The only countries with city spacing on the scale of the US are the BRICs (Brazil, Russia, India, and China); (the long southern parts of Argentina and Chile are largely unoccupied). Brazil simply doesn't have a passenger rail network anymore (there's one line in one part of the country), which really only leaves China, India, and Russia. And India...definitely qualifies for this. Bombay-Calcutta is around 1200 miles. Shanghai-Beijing is about 1000 miles, and Guangzhou-Beijing (I'm using this as a proxy for Hong Kong) is around 1350 miles. And Russia is Russia.
Hmm, what about Canada and Australia? If Kazakhstan had major cities on the east and western end of the country, they could be 1500 miles apart.
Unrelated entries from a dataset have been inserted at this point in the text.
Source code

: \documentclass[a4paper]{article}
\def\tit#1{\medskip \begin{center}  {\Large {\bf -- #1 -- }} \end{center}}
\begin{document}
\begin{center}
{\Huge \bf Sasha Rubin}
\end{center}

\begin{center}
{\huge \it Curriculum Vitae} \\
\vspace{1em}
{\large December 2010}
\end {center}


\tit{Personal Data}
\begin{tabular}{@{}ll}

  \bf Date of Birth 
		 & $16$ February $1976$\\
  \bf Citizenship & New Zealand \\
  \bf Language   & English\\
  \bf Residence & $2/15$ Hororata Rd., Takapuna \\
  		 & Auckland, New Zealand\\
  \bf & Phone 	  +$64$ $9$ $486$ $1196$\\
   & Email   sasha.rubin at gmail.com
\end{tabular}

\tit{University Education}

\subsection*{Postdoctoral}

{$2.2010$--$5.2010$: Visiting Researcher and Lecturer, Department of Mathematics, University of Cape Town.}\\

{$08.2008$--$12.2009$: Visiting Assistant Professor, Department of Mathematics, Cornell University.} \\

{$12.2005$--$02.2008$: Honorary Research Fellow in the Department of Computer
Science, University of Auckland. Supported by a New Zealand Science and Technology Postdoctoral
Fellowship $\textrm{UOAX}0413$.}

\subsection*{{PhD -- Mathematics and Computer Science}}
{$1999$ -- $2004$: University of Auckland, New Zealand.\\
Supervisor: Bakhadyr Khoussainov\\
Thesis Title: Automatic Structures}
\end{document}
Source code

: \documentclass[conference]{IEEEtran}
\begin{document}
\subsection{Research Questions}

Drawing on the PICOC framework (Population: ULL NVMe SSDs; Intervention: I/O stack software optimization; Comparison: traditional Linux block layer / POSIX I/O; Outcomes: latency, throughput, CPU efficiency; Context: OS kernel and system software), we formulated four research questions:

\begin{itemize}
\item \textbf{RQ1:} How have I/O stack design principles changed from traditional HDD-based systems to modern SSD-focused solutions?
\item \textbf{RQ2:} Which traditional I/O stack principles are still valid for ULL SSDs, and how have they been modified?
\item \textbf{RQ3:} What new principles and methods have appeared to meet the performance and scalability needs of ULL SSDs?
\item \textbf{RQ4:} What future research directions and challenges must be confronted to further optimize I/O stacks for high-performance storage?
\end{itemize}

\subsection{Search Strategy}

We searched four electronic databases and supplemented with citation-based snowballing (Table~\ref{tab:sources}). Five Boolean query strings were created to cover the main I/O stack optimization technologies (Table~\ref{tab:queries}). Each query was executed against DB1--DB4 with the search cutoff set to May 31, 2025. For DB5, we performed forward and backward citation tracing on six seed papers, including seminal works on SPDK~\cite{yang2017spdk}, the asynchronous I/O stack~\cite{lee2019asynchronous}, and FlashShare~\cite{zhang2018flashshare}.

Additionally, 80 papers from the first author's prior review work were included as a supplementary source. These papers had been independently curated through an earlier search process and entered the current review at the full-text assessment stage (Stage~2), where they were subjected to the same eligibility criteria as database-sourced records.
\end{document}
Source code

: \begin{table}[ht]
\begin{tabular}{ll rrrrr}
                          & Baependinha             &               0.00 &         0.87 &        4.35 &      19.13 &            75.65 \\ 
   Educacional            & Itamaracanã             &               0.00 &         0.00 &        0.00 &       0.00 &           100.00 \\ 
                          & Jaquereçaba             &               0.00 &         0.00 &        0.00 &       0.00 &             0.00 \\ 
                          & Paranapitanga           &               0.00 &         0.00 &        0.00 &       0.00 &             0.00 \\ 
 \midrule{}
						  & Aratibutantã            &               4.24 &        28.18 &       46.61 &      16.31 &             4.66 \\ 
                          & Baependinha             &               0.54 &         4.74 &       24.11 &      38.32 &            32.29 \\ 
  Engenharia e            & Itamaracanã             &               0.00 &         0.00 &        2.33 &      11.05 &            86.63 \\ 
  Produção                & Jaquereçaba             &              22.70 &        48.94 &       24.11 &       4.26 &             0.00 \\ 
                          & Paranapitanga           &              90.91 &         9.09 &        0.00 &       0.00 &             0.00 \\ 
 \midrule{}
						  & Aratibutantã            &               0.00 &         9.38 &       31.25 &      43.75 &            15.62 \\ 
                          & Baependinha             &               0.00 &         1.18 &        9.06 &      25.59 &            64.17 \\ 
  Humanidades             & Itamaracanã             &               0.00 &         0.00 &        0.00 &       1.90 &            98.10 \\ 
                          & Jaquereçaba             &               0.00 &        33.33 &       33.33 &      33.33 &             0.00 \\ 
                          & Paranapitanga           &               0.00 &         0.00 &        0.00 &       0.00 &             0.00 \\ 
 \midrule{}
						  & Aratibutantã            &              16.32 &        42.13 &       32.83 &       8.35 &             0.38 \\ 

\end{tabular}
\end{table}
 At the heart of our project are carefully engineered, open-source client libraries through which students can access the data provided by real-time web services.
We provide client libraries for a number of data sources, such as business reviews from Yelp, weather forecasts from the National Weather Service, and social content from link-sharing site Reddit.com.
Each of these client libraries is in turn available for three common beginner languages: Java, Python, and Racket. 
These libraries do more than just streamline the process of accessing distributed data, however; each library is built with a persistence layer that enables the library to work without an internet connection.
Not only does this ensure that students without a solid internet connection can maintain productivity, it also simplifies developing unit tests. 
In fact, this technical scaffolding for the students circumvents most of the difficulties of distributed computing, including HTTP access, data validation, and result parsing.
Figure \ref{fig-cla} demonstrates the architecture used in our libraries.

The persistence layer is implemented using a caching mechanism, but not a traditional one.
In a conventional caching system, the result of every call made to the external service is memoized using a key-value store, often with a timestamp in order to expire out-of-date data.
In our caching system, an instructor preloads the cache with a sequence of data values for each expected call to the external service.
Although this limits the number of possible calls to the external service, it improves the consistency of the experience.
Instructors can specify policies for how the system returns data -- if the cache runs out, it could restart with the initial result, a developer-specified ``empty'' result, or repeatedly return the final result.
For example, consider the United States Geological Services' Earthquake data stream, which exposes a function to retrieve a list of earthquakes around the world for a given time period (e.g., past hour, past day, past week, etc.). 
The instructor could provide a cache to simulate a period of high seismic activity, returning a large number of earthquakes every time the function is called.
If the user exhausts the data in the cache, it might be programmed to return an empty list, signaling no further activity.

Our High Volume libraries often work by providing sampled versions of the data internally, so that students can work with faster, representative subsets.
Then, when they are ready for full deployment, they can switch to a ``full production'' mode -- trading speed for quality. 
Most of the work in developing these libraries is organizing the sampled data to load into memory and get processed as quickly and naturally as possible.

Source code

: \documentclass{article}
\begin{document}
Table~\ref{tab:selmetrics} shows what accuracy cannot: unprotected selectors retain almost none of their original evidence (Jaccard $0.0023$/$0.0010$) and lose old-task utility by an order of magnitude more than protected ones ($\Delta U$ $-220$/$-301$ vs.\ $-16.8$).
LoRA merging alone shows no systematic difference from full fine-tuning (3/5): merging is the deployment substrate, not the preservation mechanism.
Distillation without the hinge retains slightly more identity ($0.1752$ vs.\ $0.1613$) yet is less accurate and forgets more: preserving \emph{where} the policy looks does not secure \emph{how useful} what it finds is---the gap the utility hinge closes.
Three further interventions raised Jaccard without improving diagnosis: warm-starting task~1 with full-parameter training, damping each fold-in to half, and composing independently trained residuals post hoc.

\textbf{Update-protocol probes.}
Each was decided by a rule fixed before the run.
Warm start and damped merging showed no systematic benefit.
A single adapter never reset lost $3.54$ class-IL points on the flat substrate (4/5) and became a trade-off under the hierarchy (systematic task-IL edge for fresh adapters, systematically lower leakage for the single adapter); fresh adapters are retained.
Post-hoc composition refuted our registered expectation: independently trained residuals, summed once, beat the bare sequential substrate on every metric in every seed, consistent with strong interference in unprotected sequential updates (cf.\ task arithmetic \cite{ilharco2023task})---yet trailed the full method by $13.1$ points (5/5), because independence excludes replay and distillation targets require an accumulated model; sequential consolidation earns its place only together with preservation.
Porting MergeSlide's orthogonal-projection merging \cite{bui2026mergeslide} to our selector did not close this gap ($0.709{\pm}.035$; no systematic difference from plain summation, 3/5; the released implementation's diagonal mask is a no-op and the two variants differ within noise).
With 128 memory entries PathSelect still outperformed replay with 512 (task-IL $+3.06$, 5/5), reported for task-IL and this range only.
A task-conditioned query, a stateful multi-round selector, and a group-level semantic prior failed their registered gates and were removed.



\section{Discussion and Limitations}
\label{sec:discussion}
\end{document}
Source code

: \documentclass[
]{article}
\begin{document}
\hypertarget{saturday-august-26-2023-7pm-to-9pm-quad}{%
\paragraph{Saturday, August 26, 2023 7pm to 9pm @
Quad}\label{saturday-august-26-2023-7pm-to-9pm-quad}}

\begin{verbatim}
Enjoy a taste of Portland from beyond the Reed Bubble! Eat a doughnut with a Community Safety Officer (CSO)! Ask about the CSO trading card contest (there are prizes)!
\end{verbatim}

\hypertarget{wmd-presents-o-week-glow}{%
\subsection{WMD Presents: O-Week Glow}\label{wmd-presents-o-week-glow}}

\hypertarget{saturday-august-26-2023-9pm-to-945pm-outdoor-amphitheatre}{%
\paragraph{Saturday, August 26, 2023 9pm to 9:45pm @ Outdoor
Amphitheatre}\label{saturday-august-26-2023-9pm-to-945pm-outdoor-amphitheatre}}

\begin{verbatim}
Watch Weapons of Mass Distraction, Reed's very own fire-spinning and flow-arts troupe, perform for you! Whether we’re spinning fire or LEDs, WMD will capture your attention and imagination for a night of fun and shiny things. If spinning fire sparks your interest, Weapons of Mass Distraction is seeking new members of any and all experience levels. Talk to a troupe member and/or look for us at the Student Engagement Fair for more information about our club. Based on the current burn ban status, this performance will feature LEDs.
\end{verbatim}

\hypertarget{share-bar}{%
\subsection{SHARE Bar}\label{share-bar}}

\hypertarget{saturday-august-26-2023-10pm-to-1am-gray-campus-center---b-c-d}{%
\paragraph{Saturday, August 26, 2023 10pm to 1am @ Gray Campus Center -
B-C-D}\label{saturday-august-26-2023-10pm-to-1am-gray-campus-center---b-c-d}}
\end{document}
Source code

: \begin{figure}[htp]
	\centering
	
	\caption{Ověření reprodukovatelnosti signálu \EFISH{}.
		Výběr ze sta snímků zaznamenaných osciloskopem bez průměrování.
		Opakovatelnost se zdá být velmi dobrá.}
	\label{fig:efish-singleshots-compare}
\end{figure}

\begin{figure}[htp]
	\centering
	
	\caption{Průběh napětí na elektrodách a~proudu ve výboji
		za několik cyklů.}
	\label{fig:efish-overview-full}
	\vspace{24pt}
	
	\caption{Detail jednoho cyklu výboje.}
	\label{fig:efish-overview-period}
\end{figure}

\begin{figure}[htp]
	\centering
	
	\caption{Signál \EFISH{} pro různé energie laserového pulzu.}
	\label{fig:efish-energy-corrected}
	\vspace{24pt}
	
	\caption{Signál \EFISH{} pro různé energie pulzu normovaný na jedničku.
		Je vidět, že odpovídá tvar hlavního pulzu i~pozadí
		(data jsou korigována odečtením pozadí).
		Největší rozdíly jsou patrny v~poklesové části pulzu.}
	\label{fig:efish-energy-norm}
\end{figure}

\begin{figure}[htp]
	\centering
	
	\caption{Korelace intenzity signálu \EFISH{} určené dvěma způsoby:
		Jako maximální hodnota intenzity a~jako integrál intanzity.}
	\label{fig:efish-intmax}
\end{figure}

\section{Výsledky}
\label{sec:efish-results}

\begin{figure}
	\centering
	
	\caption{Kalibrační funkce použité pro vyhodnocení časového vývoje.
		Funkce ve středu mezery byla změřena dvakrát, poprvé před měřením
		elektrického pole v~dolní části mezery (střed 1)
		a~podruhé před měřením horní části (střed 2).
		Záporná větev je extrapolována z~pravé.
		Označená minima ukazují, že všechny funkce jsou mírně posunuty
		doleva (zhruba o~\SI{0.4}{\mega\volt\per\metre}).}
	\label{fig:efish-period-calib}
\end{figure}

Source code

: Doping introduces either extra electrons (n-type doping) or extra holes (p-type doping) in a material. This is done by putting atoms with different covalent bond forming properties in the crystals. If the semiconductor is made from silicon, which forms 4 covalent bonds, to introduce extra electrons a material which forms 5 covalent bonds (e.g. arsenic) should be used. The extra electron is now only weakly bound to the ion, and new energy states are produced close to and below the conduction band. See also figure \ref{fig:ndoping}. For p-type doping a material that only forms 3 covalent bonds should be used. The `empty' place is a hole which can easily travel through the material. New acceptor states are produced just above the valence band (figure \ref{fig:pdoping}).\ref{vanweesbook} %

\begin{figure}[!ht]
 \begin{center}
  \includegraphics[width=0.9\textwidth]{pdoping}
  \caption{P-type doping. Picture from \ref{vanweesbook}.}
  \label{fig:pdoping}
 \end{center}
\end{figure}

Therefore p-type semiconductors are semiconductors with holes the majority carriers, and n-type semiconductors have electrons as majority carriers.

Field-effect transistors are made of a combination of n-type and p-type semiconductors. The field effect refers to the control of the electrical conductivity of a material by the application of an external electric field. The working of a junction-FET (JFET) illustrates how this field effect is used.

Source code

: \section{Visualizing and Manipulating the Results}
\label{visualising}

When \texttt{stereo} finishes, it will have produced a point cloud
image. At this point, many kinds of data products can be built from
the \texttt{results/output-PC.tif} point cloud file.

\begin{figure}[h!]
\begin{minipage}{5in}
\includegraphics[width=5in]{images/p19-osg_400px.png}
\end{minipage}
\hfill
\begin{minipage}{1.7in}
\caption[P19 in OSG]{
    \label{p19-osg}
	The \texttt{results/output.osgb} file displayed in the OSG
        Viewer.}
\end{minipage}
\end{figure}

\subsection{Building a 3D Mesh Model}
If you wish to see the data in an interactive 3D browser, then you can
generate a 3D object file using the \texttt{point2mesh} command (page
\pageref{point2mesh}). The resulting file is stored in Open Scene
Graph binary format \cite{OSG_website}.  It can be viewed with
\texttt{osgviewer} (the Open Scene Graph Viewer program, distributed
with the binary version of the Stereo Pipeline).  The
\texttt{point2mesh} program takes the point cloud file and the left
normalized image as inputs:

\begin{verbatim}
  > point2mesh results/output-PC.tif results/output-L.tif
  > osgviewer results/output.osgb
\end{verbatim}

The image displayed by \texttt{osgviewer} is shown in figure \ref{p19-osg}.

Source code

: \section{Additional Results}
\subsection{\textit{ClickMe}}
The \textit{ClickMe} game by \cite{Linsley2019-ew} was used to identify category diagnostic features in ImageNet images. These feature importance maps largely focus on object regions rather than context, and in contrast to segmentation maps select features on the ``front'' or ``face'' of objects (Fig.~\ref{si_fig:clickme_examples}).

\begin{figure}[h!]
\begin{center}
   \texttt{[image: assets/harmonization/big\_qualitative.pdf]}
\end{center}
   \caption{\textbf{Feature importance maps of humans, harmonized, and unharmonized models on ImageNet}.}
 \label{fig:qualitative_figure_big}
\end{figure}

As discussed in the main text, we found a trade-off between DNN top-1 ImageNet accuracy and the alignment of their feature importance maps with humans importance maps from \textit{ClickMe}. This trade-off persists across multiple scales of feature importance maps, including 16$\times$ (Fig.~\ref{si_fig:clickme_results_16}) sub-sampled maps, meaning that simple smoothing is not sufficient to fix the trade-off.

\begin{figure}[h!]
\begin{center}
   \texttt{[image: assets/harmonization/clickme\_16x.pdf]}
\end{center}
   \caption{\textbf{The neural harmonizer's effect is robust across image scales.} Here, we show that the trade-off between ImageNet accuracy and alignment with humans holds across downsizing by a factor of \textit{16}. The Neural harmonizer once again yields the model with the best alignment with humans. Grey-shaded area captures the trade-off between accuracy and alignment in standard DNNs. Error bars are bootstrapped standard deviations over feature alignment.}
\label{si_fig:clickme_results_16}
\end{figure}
Anyway, I agree with your previous post about the limits imposed by a once a day LD train network. With a intercity passenger train system that is skeletal at best outside of the Northeast, Midwest, California, NW corridors, impossible to schedule the trains to arrive and depart at all the major cities at convenient hours. Amtrak has to accommodate a limited number of connection options as best as they can.
When UP finishes the double tracking from LA to El Paso and the projects in CA, the westbound SL may end up arriving LA at 3:30 AM. What would happen if the westbound SL schedule were to be shifted to 2 hours later? Back to a longer layover in SAS for the TE, but the TE CHI-SAS schedule could be shifted with an hour later departure from CHI. Which, of course, impacts on the slot availability in CHI and the CHI-STL corridor schedules. With only 15 LD trains, there is a complex ripple effect on any change.